Suppose you already create WG github to develop or maintain YANG module, what 
you need to do is to add your WG github to ietf-github-services/activity-summary
https://github.com/ietf-github-services/activity-summary/blob/main/mls.json
What else do we need if IETF weekly github digest is not sufficient?

[JMC] Not sure.  I’ll try to be more specific to see if we’re talking about the 
same thing.  When I publish a GitHub new release of a draft using Martin 
Thompson’s Kramdown template I can fill in release notes, and then this kicks 
off a CI/CD process to publish the draft in DataTracker.  I was suggesting the 
same process could also email the list with a summary of the changes (i.e., the 
release notes) IFF the authors want this.  If they do, they’d enable this step 
in the CI workflow.
[14.png]<https://github.com/mjethanandani/veloce/issues/14>
How much guidance should be mandated by this draft? · Issue #14 · 
mjethanandani/veloce<https://github.com/mjethanandani/veloce/issues/14>
github.com<https://github.com/mjethanandani/veloce/issues/14>



The idea of “two years” for a module is rather arbitrary.  As I said before, a 
simple module might otherwise get published in a year.  A more complicated or 
contentious module may take longer.  One thing that might help this experiment 
is to somehow declare that one of its goals is to not make perfect the enemy of 
good.  That is, with YANG Semver/Module Versioning plus a more open source-like 
flow to module development, modules that seem “good enough” can be 
released/RFC’d earlier knowing that revisions can happen quickly.

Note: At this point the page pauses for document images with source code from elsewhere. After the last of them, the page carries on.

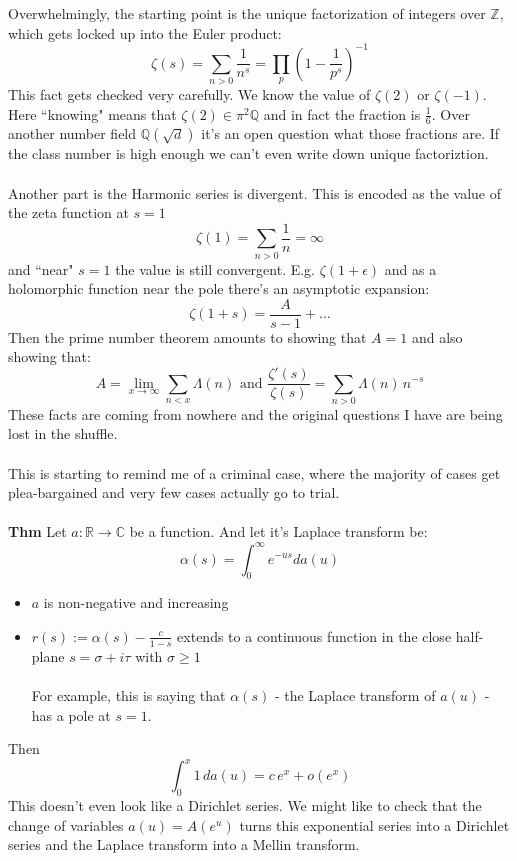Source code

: \documentclass[12pt]{article}
\begin{document}
\newpage 

\noindent Overwhelmingly, the starting point is the unique factorization of integers over $\mathbb{Z}$, which gets locked up into the Euler product:
$$ \zeta(s) =  \sum_{n > 0} \frac{1}{n^s} = \prod_p \left( 1 - \frac{1}{p^s} \right)^{-1}$$
This fact gets checked very carefully.  We know the value of $\zeta(2)$ or $\zeta(-1)$.  Here ``knowing" means that $\zeta(2) \in \pi^2 \mathbb{Q}$ and in fact the fraction is $\frac{1}{6}$.  Over another number field $\mathbb{Q}(\sqrt{d})$ it's an open question what those fractions are.  If the class number is high enough we can't even write down unique factoriztion.  \\ \\
Another part is the Harmonic series is divergent.  This is encoded as the value of the zeta function at $s=1$
$$ \zeta(1) = \sum_{n > 0} \frac{1}{n} = \infty $$
and ``near" $s=1$ the value is still convergent.  E.g. $\zeta(1 + \epsilon)$ and as a holomorphic function near the pole there's an asymptotic expansion:
$$ \zeta(1 + s) = \frac{A}{s-1} + \dots  $$
Then the prime number theorem amounts to showing that $A = 1$ and also showing that:
$$ A = \lim_{x \to \infty} \sum_{n < x} \Lambda(n) \text{ and } \frac{\zeta'(s)}{\zeta(s)} = \sum_{n > 0} \Lambda(n) \, n^{-s}$$
These facts are coming from nowhere and the original questions I have are being lost in the shuffle. \\ \\
This is starting to remind me of a criminal case, where the majority of cases get plea-bargained and very few cases actually go to trial. \\ \\
\textbf{Thm} Let $a: \mathbb{R} \to \mathbb{C}$ be a function.  And let it's Laplace transform be:
$$ \alpha(s) = \int_0^\infty e^{-us} da(u) $$
\begin{itemize}
\item $a$ is non-negative and increasing
\item $r(s) := \alpha(s) - \frac{c}{1-s}$ extends to a continuous function in the close half-plane $s = \sigma + i \tau$ with $\sigma \geq 1$ \\ \\
For example, this is saying that $\alpha(s)$ - the Laplace transform of $a(u)$ - has a pole at $s = 1$.  
\end{itemize}
Then
$$ \int_0^x 1 \, da(u) = c \, e^x + o(e^x) $$
This doesn't even look like a Dirichlet series.  We might like to check that the change of variables $a(u) = A(e^u)$ turns this exponential series into a Dirichlet series and the Laplace transform into a Mellin transform.  \\ \\
\end{document}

All this is fine and dandy. The question is how do we enforce this? The only 
reason to put a timeline is that is a measureable quantity. How else do we 
decide the model is “good enough”?

[JMC] You’re right: tough to answer.  One thought I have (based on syslog at 
least) is air cover to have authors say, “no, we’re not going to do this right 
now” when certain requests for features are raised in broader reviews (think 
DISCUSSes).  For example, empower them to say, we’ll fix anything clearly 
broken but if you’re asking to support X, Y, and Z, that can wait.

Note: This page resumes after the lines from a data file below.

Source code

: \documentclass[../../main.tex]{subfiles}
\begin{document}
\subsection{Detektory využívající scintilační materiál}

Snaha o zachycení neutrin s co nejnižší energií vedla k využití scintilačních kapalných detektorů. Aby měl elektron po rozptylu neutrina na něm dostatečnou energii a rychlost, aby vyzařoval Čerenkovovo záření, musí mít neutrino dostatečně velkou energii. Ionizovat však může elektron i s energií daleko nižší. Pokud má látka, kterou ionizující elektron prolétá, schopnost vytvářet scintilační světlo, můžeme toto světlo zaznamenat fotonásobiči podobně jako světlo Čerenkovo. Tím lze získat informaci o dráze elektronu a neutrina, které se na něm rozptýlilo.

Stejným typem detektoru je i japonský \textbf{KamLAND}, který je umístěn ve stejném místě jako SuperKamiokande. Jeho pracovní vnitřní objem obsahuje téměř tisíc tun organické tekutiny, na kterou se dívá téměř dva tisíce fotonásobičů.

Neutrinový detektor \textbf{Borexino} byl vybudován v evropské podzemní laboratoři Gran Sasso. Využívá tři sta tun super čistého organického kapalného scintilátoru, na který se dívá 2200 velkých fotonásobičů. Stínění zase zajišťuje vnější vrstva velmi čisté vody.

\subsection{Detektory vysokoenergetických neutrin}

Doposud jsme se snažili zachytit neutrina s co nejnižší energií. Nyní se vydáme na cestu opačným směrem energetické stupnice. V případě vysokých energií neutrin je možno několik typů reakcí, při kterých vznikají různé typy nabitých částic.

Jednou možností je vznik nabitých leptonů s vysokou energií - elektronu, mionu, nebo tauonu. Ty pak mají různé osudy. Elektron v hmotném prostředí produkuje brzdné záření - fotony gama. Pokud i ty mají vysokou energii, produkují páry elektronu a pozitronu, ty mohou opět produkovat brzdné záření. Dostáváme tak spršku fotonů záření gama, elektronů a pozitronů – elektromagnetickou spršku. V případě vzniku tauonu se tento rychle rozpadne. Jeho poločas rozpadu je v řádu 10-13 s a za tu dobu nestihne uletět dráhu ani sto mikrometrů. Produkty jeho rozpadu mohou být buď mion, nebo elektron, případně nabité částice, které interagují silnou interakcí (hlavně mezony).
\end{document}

[QW] One different point I want to make here  is I am not sure we can 
accelerate the progress of a new YANG module experimental work using VELOCE 
process and SCM, comparing with Developing a new YANG module work without 
VELOCE process, the only difference is to move YANG module in a separate IETF 
hosted repository and integrate YANG tools into the repo.

[JMC] I think we can accelerate both, Qin.  Please forgive me for what I’m 
about to say, but if we think of this in a more “agile” way, we can do a 
minimally viable YANG module for a feature and push back on requests to add the 
kitchen sink.  Get that out the door quickly, and then iterate on version 1.1, 
2.0, etc.  But, authors need to have the responsible AD provide air cover in 
the IESG and other review processes to avoid scope creep.

I wish there was a way to consolidate these different containers capabilities 
into a single repository.

[JMC] Don’t see why we can’t have a common repo with a Dockerfile we can 
contribute to.  This could be published to an IETF Docker Hub org.
[QW] The tools to build tree diagram and validate YANG file and other artifacts 
are useful and should be integrated into I-D with yang template.
However we feel these toolchains we discussed are more designed for xml source 
file in the local/offline development environment, not suitable
For markdown source file or the online Collaborative Environment,
In IETF, I see markdown toolchains 
(https://authors.ietf.org/en/drafting-in-markdown) become more and more popular 
and have been widely used for I-D development.
https://github.com/martinthomson/internet-draft-template
https://github.com/IETF-OPS-AD/I-D-with-yang-template/tree/main/yang
For online collaboration environment, I am in favor of using markdown template. 
I see I-D-with-yang-template also support YANG validation and YANG tree diagram 
generation.

[JMC] YANG is popular, and this leads to more inexperienced authors (which is 
good).  Having a comprehensive set of tools that Just Work™ and provide wrapped 
examples (which are validated) along with tree diagrams, and linted and 
well-formatted modules will be super helpful to all.